What Dalrock is examining here is a situation where Eros has been split in two. As a reminder/refresher, the ancient Greeks believed in several different concepts of  “love.” The three principal loves were:

  • Eros- sensual love associated with the body
  • Philos- love in the form of friendship that is associated with the soul
  • Agapos- the self-sacrificing love that comes from God and is thus associated with the Spirit

Now, Eros is a bodily love. However, emotions are as much of the body as the actual “rubbing together of bodyparts.” Which is my way of saying that Eros properly contains both Romance as well as the actual physical acts of intercourse. Passion and Romance go hand in hand, if you will. Dalrock is making a mistake by calling it “Romantic love.” It is really just the emotional aspect of the love we know as Eros.
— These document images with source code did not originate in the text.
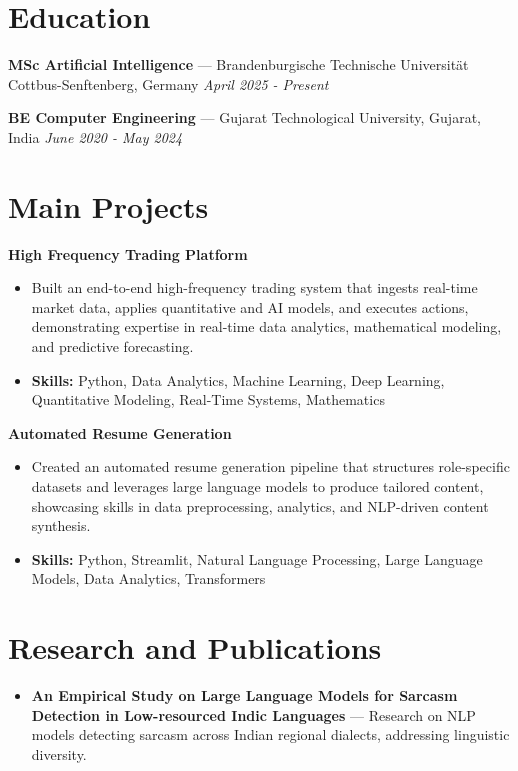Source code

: \documentclass[a4paper,10pt]{article}
\begin{document}
\section*{Education}
\textbf{MSc Artificial Intelligence} — Brandenburgische Technische Universität Cottbus-Senftenberg, Germany \hfill \textit{April 2025 - Present}\par
\vspace{1.5pt}
\textbf{BE Computer Engineering} — Gujarat Technological University, Gujarat, India \hfill \textit{June 2020 - May 2024}\par

\section*{Main Projects}
\textbf{High Frequency Trading Platform}\par
\vspace{1pt}
\begin{itemize}
  \item Built an end-to-end high-frequency trading system that ingests real-time market data, applies quantitative and AI models, and executes actions, demonstrating expertise in real-time data analytics, mathematical modeling, and predictive forecasting.
  \item \textbf{Skills:} Python, Data Analytics, Machine Learning, Deep Learning, Quantitative Modeling, Real-Time Systems, Mathematics
\end{itemize}
\vspace{3pt}
\textbf{Automated Resume Generation}\par
\vspace{1pt}
\begin{itemize}
  \item Created an automated resume generation pipeline that structures role-specific datasets and leverages large language models to produce tailored content, showcasing skills in data preprocessing, analytics, and NLP-driven content synthesis.
  \item \textbf{Skills:} Python, Streamlit, Natural Language Processing, Large Language Models, Data Analytics, Transformers
\end{itemize}

\section*{Research and Publications}
\begin{itemize}
\item \textbf{An Empirical Study on Large Language Models for Sarcasm Detection in Low-resourced Indic Languages} — Research on NLP models detecting sarcasm across Indian regional dialects, addressing linguistic diversity.
\end{itemize}
\end{document}
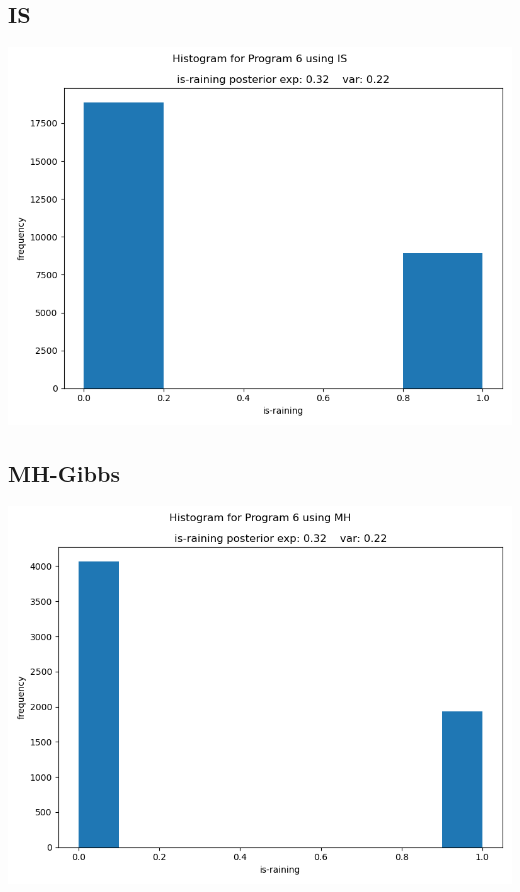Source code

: \documentclass[10pt]{homeworg}
\begin{document}
\subsection{IS}
\begin{center}
\includegraphics[scale=0.5]{figures/IS_program_6.png}
\end{center}

\subsection{MH-Gibbs}
\begin{center}
\includegraphics[scale=0.5]{figures/MH_program_6.png}
\end{center}
\end{document}
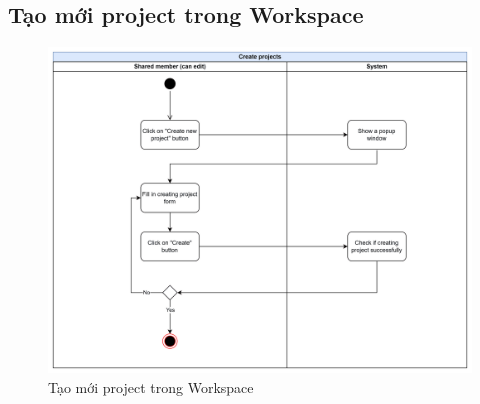 \subsection{Tạo mới project trong Workspace}
    \begin{figure}[H]
        \centering
        \includegraphics[width=\linewidth]{Content/Phân tích và thiết kế hệ thống/documents/Sơ đồ hoạt động/images/createProjects.png}
        \vspace{0.5cm}
        \caption{Tạo mới project trong Workspace}
        \label{fig:Tạo mới project trong Workspace}
    \end{figure}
It is not something separate.

What has unfortunately been going on for centuries now is an attempt to split Eros up into a “dirty” part, sex, and a “pure” part, “romance.” However, no matter how many games you play with this, it cannot be done. Eros encompasses both. Any attempt to separate the two is inherently insane. We should expect that craziness will follow from it. Thus, to me it is no surprise that efforts to separate Eros have helped “break” marriage in the west. We have gone against God’s plan for human beings- disaster is to be expected.

God created Man as a union of body, soul and spirit. Marriage, as an institution/sacrament coming from God, relies on a healthy state of that union. If they are unhealthy, or there is discord, then marriage will suffer accordingly. Marriage encompasses each of these loves, because marriage affects and is affected by all parts of that union. Trying to remove the physical component of Eros from marriage effectively breaks that unity and creates disorder in that man or woman- and thereby brings disorder into the marriage. It affects both husband and wife because in marriage the two become one.

Remember, Man was made for marriage. And by marriage I mean what God intends by marriage. Trying to fit man into anything other than what God intended is like trying to fit a square peg into a round hole. It doesn’t work. Alas, we are seeing the proof of that all around us in the West right now.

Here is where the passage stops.